As the temperature decreases, and β increases fewer states with higher energy will be accepted. This

(14)

allows the system to escape its initial state, move around the surface, and finally settle in a minimum far from the initial state. The method is called simulated annealing [2].

When using MMC for optimization of a function, the definition of β as in Eq. 12 might not make sense depending on the quantity to be minimized. The idea of a high temperature is still valid, the system will be able to reach more unlikely states, but the quantity being minimized may not have the correct dimensions for β to have the dimension 1/energy. In this case it may be more suitable to define β as a way to regulate the acceptance ratio, not relating to temperature.

2.4.2 MMC compared to parabolic search

The parabolic search algortihm optimizes functions one variable at a time by varying one parameter and making a parabolic fit to find the minimum of the function with respect to the current variable. The method has previously been used in force field optimizations [2]. MMC, which has the ability to vary multiple variables at a time has been shown to be much more effective in optimizing ReaxFF, which is a function with many variables [2].

In addition to being slow, parabolic search is highly dependent on initial conditions since it will only go to states with a lower error (in the case of force field minimization) compared with the current state, and is thus being likely to get stuck in the closest minimum or maximum to the initial guess [2].

MMC on the other hand is a random process which may accept states with higher error, making it capable of moving around the high dimensional error surface in order to find a different minimum or maximum. This makes the MMC less dependent on the initial guess compared to the parabolic search algorithm.

2.5 Random number generation

When dealing with Monte Carlo simulations on a computer the random element will always be an issue.

Computers are inherently deterministic and there is no way to simulate actual randomness. The most common implementation of generating random numbers is called pseudo-random number generators (PRNGs), which generates a sequence of numbers based on some seed. After the sequence is generated it is not random at all but determined. However, by using a good seeding algorithm and if the PRNG has a long period of re-occurrence the sequence can be random to the intents and purposes of a MC simulation.

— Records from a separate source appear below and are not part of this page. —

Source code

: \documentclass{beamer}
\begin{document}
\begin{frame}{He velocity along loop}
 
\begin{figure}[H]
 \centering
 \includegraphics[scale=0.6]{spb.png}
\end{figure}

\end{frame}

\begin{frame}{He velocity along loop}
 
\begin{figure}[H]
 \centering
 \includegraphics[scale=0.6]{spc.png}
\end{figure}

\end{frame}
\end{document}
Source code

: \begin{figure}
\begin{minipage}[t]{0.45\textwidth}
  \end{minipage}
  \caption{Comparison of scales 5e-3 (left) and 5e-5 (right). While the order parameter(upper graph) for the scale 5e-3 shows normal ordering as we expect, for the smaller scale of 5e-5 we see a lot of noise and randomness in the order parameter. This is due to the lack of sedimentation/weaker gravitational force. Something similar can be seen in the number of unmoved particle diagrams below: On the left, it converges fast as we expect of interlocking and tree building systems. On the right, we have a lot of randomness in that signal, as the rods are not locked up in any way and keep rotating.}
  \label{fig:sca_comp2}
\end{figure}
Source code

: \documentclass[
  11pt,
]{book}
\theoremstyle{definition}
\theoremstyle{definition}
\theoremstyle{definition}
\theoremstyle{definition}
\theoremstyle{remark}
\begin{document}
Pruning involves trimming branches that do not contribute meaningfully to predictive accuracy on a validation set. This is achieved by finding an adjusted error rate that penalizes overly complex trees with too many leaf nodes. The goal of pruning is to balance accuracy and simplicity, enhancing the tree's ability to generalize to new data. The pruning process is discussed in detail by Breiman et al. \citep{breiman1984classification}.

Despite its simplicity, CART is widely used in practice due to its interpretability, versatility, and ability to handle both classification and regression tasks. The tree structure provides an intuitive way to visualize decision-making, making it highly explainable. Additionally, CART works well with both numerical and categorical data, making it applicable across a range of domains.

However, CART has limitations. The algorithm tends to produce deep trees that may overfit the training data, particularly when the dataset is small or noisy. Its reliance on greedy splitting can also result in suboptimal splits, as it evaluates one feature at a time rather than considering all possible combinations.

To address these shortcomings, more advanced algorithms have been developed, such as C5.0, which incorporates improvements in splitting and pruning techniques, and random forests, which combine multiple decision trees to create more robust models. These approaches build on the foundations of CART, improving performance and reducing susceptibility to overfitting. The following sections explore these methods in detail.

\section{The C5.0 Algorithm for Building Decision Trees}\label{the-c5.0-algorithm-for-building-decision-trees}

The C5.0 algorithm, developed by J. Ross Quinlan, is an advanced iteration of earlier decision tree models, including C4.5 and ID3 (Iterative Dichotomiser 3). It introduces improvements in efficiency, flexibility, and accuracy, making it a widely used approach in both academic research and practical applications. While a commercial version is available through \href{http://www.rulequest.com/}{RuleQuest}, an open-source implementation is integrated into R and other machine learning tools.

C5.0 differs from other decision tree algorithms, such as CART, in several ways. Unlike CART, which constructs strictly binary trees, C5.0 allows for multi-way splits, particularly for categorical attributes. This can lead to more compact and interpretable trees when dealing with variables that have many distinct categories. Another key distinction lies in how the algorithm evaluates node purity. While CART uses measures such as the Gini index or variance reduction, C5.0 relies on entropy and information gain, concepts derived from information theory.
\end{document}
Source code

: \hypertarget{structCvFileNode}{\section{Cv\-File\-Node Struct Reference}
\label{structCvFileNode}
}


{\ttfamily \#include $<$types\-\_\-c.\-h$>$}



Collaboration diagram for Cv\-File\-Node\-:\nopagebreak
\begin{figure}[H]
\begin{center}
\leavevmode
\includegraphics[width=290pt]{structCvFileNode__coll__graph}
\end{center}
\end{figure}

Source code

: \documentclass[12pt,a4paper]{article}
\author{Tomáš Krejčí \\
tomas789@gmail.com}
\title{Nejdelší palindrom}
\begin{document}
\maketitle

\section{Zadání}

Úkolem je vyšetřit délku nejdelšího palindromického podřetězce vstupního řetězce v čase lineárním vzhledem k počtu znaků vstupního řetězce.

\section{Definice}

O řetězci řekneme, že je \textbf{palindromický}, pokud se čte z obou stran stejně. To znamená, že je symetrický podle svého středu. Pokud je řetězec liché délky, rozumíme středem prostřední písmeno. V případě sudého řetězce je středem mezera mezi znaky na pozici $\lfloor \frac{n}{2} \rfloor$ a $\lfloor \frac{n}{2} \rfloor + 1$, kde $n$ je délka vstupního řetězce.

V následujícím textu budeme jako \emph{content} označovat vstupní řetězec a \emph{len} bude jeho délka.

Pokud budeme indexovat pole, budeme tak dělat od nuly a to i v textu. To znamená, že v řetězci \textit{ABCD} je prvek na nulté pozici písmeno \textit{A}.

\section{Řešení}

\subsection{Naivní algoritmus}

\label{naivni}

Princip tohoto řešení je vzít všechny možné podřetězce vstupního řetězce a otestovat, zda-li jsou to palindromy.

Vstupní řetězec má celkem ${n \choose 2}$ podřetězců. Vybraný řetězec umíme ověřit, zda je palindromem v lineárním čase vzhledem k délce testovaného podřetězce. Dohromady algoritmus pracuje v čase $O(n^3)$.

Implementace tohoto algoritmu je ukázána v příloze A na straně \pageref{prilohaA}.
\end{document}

One such PRNG is the open source Mersenne Twister Engine which is currently the most frequently used PRNG in computer simulations, including in MS Excel, Python, R, and C++ [12]. The Mersenne Twister Engine was selected as the PRNG for all random number generations in this work due to its status as the most used PRNG and its accessibility in C++.

(15)

3. METHOD August 8, 2019

3 Method

In the method section the program, called FFMMC, that performs the force field parametrization is introduced along with its most prominent features. The parametrization procedure is explained with an emphasis on the implementation of the MMC algorithm. Finally a trial parametrization of a force field for testing the performance of the program is presented.

3.1 Training set

When parametrizing a force field, a set of reference data containing some quantities that are measurable with MD is necessary to compare the values produced by the MD simulation with the reference. The data can come from either experimental results or computational sources, such as DFT simulations.

The collection of the structures and the quantities is referred to as a training set. In this report the reference data comes from DFT simulations and the quantities used for parametrizing the force field are energy and charges. In theory, any quantity that can be measured in the reference data as well as in MD could be used for parametrization. The data in the training set is then used to calculate the error between the training set, εT S, and the MD simulation, εMD.

3.2 FFMMC program

To facilitate the force field parametrization a program performing Metropolis Monte Carlo was written.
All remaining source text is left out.